Uma questão importante, nesta questão de distâncias, é saber quando devemos superá-la.

Laura era uma mulher de trinta anos, explosiva, sentimental, as carnes em equilíbrio com a ossatura grande, clara e sardenta, mas ainda bonita. Trazia na alma toda a impulsividade dos seus ancestrais russos.

Trabalhava como voluntária num albergue da prefeitura destinado a indigentes, na sua maioria alcoólatras. Um dia atendeu um mendigo, sujo, desfigurado, bêbado: Antônio.

Laura atirou-se com perseverança e coragem ao trabalho de apoio na recuperação. Lavado, vestido e sóbrio, Antônio tinha boa aparência. Localizou-lhe a família, tivera até um bom berço. Deu-lhe seu amor quente e terno, talvez mais que terno, materno. Auxiliou-o a reconstruir sua vida profissional, inicialmente como modesto pintor de paredes.

Um dia, casaram-se, fui até sua casinha, ele na época estava trabalhando em campanhas anti-fumo numa instituição da prefeitura. Eram felizes.

Me emociona lembrar isso, passados já vinte anos. Me emociona lembrar aquela mulher forte de corpo e alma, que não se acovardou face as distâncias econômicas, sociais, e perdoem a clareza, até de higiene. A todas foi superando com seu amor quente e doce. E teve seu homem, pariu e criou seus filhos, afirmando a fé na vida. Sem um discurso, apenas com a força do seu coração, esfacelou a todos os preconceitos. Uma verdadeira revolucionária.

Que posso eu dizer a você: não destrua lares, não destrua seu lar, não se auto-destrua. A impossibilidade do convívio justifica apenas a destruição da nossa materialidade, do nosso egoísmo.

Mas, em clima de prece, verifique se a impossibilidade está em razões do coração, em razões de uma moralidade adulta e apoiada em Deus. Se assim for, respeita a vontade de Deus e prossegue, não se cansando de buscar, seus complementos afetivos.

Se a impossibilidade for de interesses materiais, financeiros, sociais, afirma a primazia das razões do coração e vence a distância.

Se já achou o seu homem ou a sua mulher, busca aperfeiçoar o relacionamento, que muito há para ser feito.

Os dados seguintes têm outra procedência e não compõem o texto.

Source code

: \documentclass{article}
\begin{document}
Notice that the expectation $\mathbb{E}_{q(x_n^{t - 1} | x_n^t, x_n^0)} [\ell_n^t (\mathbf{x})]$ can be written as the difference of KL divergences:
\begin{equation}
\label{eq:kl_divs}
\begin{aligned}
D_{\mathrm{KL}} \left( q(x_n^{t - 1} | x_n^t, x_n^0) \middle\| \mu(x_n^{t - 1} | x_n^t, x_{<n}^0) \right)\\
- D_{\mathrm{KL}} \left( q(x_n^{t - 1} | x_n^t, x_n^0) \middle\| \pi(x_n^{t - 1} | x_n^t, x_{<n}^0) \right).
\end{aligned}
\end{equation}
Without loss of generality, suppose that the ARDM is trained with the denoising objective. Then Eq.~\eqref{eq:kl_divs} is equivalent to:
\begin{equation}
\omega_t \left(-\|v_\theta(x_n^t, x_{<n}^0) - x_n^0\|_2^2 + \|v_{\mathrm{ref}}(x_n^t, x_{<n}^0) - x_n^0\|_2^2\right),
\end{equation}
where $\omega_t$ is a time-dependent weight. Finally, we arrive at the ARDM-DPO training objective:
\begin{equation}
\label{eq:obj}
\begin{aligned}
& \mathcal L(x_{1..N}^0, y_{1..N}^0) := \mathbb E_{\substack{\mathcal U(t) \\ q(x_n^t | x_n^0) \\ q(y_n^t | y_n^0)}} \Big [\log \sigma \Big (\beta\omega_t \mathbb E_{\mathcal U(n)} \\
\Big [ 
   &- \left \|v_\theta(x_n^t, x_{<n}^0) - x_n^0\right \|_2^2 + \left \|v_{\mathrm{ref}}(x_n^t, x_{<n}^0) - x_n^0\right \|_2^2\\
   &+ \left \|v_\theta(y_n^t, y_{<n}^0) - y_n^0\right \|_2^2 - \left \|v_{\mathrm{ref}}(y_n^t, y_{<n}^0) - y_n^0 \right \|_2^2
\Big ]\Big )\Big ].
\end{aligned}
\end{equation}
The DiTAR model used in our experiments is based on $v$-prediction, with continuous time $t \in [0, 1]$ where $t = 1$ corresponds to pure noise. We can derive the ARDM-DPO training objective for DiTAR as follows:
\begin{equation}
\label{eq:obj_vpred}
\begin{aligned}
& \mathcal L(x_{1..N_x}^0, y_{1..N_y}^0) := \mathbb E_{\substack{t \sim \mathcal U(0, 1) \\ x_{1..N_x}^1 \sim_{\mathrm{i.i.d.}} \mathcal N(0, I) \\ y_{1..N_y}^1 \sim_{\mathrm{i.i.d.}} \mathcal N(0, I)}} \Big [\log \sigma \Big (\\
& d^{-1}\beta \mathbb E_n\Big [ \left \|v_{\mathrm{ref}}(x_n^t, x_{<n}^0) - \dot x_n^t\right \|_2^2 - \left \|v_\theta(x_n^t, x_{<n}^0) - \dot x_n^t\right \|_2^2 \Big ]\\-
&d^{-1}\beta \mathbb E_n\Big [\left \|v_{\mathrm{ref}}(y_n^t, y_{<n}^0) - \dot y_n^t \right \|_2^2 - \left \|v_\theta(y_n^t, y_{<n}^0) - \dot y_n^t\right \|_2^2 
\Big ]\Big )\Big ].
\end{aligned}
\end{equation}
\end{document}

Se ainda não encontrou, continua procurando. Não busque aparências, frivolidades, busque a essência e busque com Deus.

Um último lembrete: põe amor na busca do amor, se não, não encontrará o amor.

Moral da História:

  • Não há pé, por mais torto, que não encontre seu chinelo velho.

  • Há um impossível que nasce da virtude e um impossível que nasce do preconceito.